Ao descer do ônibus na entrada da Vila Esperança, o contraste foi violento. O cheiro de esgoto aberto e o lixo acumulado na esquina pareciam gritar que ela não pertencia ao mundo do Terraço Itália. Ela caminhou rápido, segurando a bolsa junto ao corpo, sentindo-se uma espiã em seu próprio território.
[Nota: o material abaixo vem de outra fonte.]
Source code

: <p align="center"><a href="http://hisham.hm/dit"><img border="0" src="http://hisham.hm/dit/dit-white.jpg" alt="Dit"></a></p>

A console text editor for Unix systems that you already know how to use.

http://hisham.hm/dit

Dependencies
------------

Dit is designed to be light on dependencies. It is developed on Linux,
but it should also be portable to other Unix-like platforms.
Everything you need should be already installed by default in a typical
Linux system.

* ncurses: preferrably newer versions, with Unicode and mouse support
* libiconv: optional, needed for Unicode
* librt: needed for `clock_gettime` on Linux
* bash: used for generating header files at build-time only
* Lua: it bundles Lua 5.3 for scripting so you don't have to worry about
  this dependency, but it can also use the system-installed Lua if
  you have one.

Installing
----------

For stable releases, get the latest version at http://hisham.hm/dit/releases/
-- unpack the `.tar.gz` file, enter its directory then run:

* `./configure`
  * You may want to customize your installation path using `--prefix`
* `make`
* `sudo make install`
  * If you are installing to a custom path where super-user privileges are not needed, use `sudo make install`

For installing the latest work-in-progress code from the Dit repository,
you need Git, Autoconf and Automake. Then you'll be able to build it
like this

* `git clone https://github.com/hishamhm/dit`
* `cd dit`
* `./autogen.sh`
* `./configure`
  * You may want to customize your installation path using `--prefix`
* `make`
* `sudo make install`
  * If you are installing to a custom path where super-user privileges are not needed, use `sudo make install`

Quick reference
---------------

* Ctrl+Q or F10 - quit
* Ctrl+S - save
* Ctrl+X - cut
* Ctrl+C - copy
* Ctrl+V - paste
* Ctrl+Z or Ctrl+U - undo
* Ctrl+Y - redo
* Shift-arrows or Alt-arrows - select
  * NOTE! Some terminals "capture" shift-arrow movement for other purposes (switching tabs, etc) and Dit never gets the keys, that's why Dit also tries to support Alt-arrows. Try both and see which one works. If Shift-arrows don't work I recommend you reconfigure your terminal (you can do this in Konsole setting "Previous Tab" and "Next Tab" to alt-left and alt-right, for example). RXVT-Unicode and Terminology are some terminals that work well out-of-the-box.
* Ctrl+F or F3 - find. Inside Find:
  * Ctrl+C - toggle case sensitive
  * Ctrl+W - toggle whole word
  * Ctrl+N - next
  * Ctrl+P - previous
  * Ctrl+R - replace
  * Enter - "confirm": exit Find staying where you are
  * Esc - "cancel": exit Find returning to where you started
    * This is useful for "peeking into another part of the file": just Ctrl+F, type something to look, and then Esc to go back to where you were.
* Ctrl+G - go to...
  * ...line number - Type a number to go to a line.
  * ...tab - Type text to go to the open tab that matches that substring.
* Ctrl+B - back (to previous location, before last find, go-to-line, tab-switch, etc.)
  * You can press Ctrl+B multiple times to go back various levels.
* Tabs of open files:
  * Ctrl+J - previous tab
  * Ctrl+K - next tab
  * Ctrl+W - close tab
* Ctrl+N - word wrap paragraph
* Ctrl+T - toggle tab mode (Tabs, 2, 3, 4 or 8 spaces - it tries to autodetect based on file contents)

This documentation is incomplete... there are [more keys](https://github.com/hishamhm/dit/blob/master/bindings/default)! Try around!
— Bia! Chegou umas caixas grandes lá em casa! — gritou um vizinho, curioso.

— É trabalho, Seu Zé! Só trabalho! — ela respondeu, sem parar.

Ao entrar em casa, viu as caixas pretas com letras douradas sobre o sofá desbotado. Sua mãe, Helena, estava sentada na poltrona, olhando para o luxo com uma mistura de admiração e medo.

— O que é isso, minha filha? Quem mandou essas coisas de rainha?

Beatriz olhou para a mãe e sentiu um nó na garganta. Ela não podia contar a verdade. Não ainda.

— É um evento da empresa, mãe. Eu fui escolhida para representar os funcionários. Preciso estar bonita.

Helena sorriu, mas seus olhos permaneciam preocupados.

— Você já é bonita, Bia. Só espero que esse povo não esqueça que você tem um coração de ouro debaixo desses panos caros.

Beatriz abraçou a mãe, escondendo o rosto em seu ombro. Ela sentia o cheiro de sabão de coco e cansaço que sempre acompanhava Helena. Naquele momento, ela jurou que faria qualquer coisa para tirar a mãe daquela vida. Mesmo que isso significasse vender sua alma para o homem de gelo no 22º andar.

Ela abriu a primeira caixa. Um vestido de seda preta, tão macio que parecia líquido, deslizou entre seus dedos. Havia também um par de sapatos de salto alto e uma caixa menor com brincos de pérola que brilhavam sob a luz fraca da lâmpada da sala.

Beatriz começou a se vestir. A seda fria contra sua pele era um lembrete constante da farsa. Enquanto se maquiava diante do espelho trincado do banheiro, ela via sua antiga identidade desaparecer. A secretária invisível estava dando lugar a uma mulher de mistério e poder.

Às dezenove horas em ponto, o som de um motor potente ecoou pela rua estreita. As crianças pararam de jogar bola para observar o sedã preto e brilhante que manobrava entre os buracos. Beatriz respirou fundo, deu um beijo na testa da mãe e saiu.

Ao abrir a porta do carro, o motorista, de luvas brancas, fez uma reverência. Ela entrou, sentindo o cheiro de couro novo e o silêncio absoluto da cabine. Enquanto o carro se afastava da Vila Esperança, ela olhou pelo vidro traseiro e viu sua casa diminuir até sumir na escuridão.

Ela estava atravessando a linha. E, lá no fundo, ela sabia que não haveria caminho de volta.